Idea for a local brew: Thunderbolt's Bock.


----------



## Bribie G (12/11/16)

Couple of schooners today of New England Pale Ale at the Crown Hotel Glen Innes.
Pretty standard APA but still the best beer in the pub.


----------



## Bribie G (21/3/17)

When is the best time to visit New England for the Autumn foliage? Following the trip in November I'm keen to get back down there and also have a crack at the Brewery by staying in Uralla, also the new Armidale brewery.

Apparently the leaves are a bit late this year, they've already had their Autumn festival but not too much on show at the moment.

Mid to late April, so I can fit in the Grafton Comp as well??


----------



## earle (21/3/17)

Got any link for the new Armidale brewery Bribie?


----------



## Bribie G (21/3/17)

I just had a Google around, and I think they are still building it. However there's a craft beer pub in Armidale now The Welders Dog, worth a look in. Last time I was in Armidale the most exciting thing was James Squire.


----------



## pcqypcqy (21/3/17)

Bribie G said:


> I just had a Google around, and I think they are still building it. However there's a craft beer pub in Armidale now The Welders Dog, worth a look in. Last time I was in Armidale the most exciting thing was James Squire.

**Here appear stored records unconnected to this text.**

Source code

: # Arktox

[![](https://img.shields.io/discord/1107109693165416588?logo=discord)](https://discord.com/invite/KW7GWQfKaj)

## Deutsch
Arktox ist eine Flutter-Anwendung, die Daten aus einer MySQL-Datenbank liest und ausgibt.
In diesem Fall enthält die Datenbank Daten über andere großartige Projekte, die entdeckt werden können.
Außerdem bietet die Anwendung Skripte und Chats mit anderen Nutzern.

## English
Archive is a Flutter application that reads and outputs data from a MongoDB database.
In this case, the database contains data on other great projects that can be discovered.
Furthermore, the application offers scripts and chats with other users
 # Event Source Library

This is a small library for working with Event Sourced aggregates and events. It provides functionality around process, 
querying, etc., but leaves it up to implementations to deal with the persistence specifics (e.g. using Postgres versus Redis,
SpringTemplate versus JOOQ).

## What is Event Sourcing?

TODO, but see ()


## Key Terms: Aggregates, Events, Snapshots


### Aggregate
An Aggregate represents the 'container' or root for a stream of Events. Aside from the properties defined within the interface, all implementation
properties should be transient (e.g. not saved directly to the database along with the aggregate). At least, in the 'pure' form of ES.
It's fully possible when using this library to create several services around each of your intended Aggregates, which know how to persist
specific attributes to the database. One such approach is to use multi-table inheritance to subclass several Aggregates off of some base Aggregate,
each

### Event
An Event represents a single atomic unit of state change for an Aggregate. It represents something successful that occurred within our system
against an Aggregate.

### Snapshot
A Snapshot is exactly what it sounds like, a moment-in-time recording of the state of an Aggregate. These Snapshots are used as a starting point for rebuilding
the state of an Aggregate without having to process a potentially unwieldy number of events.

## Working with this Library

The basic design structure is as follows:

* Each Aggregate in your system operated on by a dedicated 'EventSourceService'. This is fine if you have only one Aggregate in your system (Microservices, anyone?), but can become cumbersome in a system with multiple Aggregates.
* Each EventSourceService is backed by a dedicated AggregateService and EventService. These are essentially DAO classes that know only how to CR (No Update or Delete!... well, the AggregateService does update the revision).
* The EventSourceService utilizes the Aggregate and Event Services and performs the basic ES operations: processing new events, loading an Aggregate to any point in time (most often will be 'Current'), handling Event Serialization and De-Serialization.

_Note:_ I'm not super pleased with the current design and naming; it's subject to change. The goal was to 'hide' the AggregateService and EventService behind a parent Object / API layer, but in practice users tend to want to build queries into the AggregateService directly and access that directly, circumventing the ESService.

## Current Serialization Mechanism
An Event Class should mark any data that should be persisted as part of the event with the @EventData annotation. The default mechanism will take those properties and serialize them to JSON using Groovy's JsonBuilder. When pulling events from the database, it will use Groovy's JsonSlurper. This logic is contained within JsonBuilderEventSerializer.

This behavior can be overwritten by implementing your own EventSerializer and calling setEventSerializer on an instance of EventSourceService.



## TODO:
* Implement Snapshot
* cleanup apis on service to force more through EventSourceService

I was living in Tamworth for a bit. Never made it to the Welders Dog, but by all reports it was a decent little craft beer bar with a good rotation of beers.

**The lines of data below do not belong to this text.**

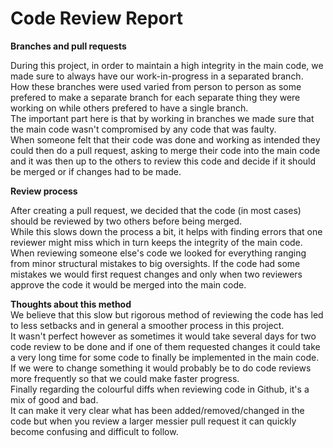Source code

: # Code Review Report

**Branches and pull requests**

During this project, in order to maintain a high integrity in the main code, we made sure to always have our work-in-progress in a separated branch.   
How these branches were used varied from person to person as some prefered to make a separate branch for each separate thing they were working on while others prefered to have a single branch.   
The important part here is that by working in branches we made sure that the main code wasn't compromised by any code that was faulty.   
When someone felt that their code was done and working as intended they could then do a pull request, asking to merge their code into the main code and it was then up to the others to review this code and decide if it should be merged or if changes had to be made.   

**Review process**

After creating a pull request, we decided that the code (in most cases) should be reviewed by two others before being merged.   
While this slows down the process a bit, it helps with finding errors that one reviewer might miss which in turn keeps the integrity of the main code.   
When reviewing someone else's code we looked for everything ranging from minor structural mistakes to big oversights.
If the code had some mistakes we would first request changes and only when two reviewers approve the code it would be merged into the main code.   

**Thoughts about this method**   
We believe that this slow but rigorous method of reviewing the code has led to less setbacks and in general a smoother process in this project.   
It wasn't perfect however as sometimes it would take several days for two code review to be done and if one of them requested changes it could take a very long time for some code to finally be implemented in the main code.   
If we were to change something it would probably be to do code reviews more frequently so that we could make faster progress.   
Finally regarding the colourful diffs when reviewing code in Github, it's a mix of good and bad.   
It can make it very clear what has been added/removed/changed in the code but when you review a larger messier pull request it can quickly become confusing and difficult to follow.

I quite liked the New England brewery, particularly the Frederick IPA. They do a decent job of marketing their beers so they're available in quite a few places around the traps, including Sydney and Brisbane.


----------



## Ducatiboy stu (21/3/17)

Bribie G said:


> When is the best time to visit New England for the Autumn foliage?


In Autumn


----------



## good4whatAlesU (21/3/17)

Popped into the Uralla brewery on a trip back from Griffith once. 

To be honest the beer didn't grab me as anything special. I think I recall asking about the dark beer "how long do you age your dark beer" and they said something like just a few weeks like all the other beers .. it tasted a little green to me. Was a bit disappointed but would be happy to try it again for a second take.


----------



## fungrel (21/3/17)

The old man used to sell his wool in the same building before it was changed to the brewery. Top Pub next door puts on a good feed. 

When I was up in Jan, they had just bought more capacity and had a lager on tap which was promising. They have always messed with specialty beers that primarily use mixed and single Belgian yeast strains ever since they opened, their bigger beers age well and are quite unique.


----------



## Bribie G (21/3/17)

Ducatiboy stu said:


> In Autumn


Ah, yes, The Autumn leaves fell down in that September, that September in the Rain.

edit: well, got that dead wrong.

Try; The leaves of brown came tumbling down,
Remember, in September, in the rain.

Sorry Frank, can stop spinning in grave now.


----------